I have to warn you: this is hardly new stuff, but I think it's very much worth reading.

My suggestion for this weekend's reading matter is the Supplement to Volume 4 Number 3 of Brunel University's EnterText - an interactive interdisciplinary e-journal for cultural and historical studies and creative work.

Now no chatting at the back there, for this is seriously translation-related. The supplement contains eight papers from the 2004 "Shelving Translation" conference, all about the role of the translated text in Britain today.

A lot of it is theoretical, from a comparison of reviews of translations in Spain, France and the UK to translating intertextuality. But if that's not your idea of fun, you'll find these papers are bracketed by items from translation practitioners: Anthea Bell and Christopher MacLehose, once at Harvill and now in charge of his own translation imprint at Quercus. He writes:

At Harvill I have tried to find a translator of seventy summers or more, scholars for whom high wires over the Niagara were a thing of the past.
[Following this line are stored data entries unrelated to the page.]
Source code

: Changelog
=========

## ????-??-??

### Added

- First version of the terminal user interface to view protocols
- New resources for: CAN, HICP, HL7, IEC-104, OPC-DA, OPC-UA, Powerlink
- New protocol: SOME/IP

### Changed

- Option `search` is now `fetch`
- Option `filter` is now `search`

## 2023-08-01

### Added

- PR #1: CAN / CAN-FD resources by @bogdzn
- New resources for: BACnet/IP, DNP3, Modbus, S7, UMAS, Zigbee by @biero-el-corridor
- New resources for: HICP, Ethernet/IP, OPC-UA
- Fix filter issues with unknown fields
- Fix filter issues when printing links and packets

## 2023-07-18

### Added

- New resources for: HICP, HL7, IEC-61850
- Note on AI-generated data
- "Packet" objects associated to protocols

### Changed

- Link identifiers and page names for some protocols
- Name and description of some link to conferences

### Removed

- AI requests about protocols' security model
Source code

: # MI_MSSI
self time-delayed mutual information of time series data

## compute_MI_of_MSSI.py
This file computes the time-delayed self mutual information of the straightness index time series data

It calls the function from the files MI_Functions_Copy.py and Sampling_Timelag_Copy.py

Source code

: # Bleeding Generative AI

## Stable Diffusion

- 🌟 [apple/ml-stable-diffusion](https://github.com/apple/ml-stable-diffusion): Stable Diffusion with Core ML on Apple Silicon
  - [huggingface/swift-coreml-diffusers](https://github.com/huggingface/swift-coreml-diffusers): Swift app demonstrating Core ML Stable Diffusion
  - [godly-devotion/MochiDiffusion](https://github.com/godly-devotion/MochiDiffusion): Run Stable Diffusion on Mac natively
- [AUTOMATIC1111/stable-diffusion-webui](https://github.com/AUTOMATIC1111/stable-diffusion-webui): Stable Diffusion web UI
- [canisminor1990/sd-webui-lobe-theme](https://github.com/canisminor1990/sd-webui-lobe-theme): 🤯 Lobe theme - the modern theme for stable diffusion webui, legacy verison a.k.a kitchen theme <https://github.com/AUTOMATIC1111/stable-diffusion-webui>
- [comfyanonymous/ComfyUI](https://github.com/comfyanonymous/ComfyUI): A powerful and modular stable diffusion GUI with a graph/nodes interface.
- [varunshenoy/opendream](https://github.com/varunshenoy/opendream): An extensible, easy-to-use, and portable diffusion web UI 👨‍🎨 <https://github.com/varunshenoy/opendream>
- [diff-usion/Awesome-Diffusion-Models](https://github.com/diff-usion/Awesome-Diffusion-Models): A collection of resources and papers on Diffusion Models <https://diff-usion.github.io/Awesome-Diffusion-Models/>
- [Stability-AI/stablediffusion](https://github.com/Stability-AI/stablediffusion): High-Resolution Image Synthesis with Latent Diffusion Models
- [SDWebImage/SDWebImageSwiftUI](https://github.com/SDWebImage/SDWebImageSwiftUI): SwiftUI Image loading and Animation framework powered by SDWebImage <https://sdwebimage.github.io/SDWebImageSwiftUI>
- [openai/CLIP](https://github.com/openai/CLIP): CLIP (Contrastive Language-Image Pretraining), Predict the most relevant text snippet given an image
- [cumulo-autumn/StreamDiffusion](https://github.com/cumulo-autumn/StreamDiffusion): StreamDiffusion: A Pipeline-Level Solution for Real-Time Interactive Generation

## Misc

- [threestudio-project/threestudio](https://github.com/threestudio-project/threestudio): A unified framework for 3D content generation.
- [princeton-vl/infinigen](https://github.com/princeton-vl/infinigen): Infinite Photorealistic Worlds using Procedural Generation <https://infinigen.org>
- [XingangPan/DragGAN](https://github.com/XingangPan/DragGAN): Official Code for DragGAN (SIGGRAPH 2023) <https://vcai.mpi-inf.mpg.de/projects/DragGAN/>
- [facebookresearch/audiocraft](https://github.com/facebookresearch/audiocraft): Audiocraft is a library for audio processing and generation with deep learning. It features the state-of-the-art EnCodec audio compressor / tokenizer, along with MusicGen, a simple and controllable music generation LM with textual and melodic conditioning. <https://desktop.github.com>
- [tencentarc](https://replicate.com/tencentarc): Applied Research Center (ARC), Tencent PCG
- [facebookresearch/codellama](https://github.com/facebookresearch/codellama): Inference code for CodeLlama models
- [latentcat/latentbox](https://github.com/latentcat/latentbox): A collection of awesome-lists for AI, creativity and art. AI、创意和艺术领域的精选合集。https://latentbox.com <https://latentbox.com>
Why so senior? The translation of the mere language is presumably but a quarter of the work and the more experienced and more deeply read a translator is in the literature of the source language—as well as aware of the day-to-day ways and social and political history—the more readily he or she will recognise the landscape of literary and quotidian memory behind the language, the invisible veins beneath the surface of a text. Joan Tate, the exceptional ambassador for and tireless translator of a whole library of valuable books from Swedish, used to say that vocabulary was no more than a sixteenth part of translation. Guido Waldman, my colleague at Harvill, and himself a very good translator although only in his sixties, did not share all of my convictions about translators and was forever finding young, untried ones, and one after the other they won the best prizes.

Hmmph.

I haven't looked at any of the others yet, but I'll be thinking of you, dear readers, as I settle down to a good long read over the weekend. Enjoy.